If you've ever gone online searching for a recipe, chances are the first recipe to pop up came from AllRecipes.com. The AllRecipes website first went online 15 years ago and now ranks as the largest recipe site in the country. Some 25 million users visit AllRecipes; 8 million of whom are members.

One of those members is France Cevallos of Aurora. In fact, France has been site's featured weekly cook and this past summer, she was one of the AllRecipes "All Stars" -- frequent contributors who review recipes on the site -- who were flown to the company's Seattle headquarters as part of its anniversary celebration.

"It was really neat to meet the people and put faces to the screen names I've become so familiar with. We're the fanatics," she laughed. "(Cooking) is like a sickness with us!"

France really can't remember a time when she didn't enjoy cooking and at an early age started her search for good recipes.

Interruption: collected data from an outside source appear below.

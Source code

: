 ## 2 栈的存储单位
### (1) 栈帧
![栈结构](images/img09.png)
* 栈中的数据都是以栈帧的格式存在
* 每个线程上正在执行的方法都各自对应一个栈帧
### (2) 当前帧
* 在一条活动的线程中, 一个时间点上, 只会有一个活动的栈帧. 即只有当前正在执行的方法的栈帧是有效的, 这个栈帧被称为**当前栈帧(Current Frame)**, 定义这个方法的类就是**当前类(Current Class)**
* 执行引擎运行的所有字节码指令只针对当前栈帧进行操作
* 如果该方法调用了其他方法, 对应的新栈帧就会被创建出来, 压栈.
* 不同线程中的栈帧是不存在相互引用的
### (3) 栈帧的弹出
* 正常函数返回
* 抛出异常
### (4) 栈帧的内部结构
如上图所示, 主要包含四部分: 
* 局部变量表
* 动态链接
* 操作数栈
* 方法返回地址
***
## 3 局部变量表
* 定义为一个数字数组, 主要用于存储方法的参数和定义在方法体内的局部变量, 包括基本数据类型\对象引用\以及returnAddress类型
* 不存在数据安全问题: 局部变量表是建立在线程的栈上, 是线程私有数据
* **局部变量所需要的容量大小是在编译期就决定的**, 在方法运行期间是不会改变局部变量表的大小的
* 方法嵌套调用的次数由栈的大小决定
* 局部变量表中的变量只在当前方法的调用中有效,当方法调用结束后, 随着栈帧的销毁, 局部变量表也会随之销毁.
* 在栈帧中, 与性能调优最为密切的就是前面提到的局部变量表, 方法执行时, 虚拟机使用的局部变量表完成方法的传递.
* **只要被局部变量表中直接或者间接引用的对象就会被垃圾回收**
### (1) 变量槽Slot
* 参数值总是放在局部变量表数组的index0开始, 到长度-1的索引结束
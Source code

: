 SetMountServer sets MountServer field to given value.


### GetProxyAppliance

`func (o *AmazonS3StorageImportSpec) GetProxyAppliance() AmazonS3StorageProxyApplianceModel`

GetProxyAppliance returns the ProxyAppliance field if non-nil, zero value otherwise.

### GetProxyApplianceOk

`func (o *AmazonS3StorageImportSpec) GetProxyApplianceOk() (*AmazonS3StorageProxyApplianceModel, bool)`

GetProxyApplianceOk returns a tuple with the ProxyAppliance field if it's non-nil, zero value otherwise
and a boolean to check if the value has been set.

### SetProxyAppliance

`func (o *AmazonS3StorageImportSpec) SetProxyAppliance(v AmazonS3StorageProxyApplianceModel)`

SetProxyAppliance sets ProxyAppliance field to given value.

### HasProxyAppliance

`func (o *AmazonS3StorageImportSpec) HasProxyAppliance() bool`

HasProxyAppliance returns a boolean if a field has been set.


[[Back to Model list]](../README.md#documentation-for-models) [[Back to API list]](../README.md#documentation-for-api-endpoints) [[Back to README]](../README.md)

"My mom cooked every day. We never went out to eat because her food was so good," she said. "In grade school I would go to the school library and check out cookbooks to bring home."

She grew up in Canada and moved to the United States about 10 years ago. Her stateside culinary exploration began in Arizona where she was introduced to spicy Mexican food. Moving on to California, she experienced recipes that used healthy, fresh ingredients ("lot's of avocado") and from there she went on to Michigan.

"That was altogether different," said France. However, Michigan's cuisine may have been closer to her Canadian roots.

"There are so many regional differences. A lot of foods that we used to have in Canada weren't even available -- things from the land, like deer, berries and real maple syrup."

It's not surprising that France embraces the winter holidays and the entertaining opportunities they bring.

"I love this time of year. We do celebrate Thanksgiving in Canada; it's the second Monday of October, the same day the U.S. calls Columbus Day. This means that two turkey feasts are quite possible in our household," she said.

"While the Canadian Thanksgiving is also tied to celebrating and spending time with family, it is not nearly as big an event as it is in the U.S.  I was surprised at how big of a deal it was (here)," she added. "But regardless of where I celebrate it, the most important part is spending time with family that we otherwise don't see very often because of distance."

France enjoys planning the Thanksgiving dinners and aside from the turkey and a prized stuffing recipe she found at AllRecipes, she never makes the same thing twice. Today she shares her Creamy Autumn Carrot Soup, a creamy concoction made with coconut milk, carrots and a flavorful blend of ginger and curry, that would fit right into the holiday menu.

We can learn a lot from France's cooking philosophy. She suggests that the best skills to have for cooking are patience and a willingness to experiment.

"Things don't always turn out the way you hoped, but just take things as they come," she said. "It's not a big, serious thing -- it's not the end of the world if a recipe goes wrong."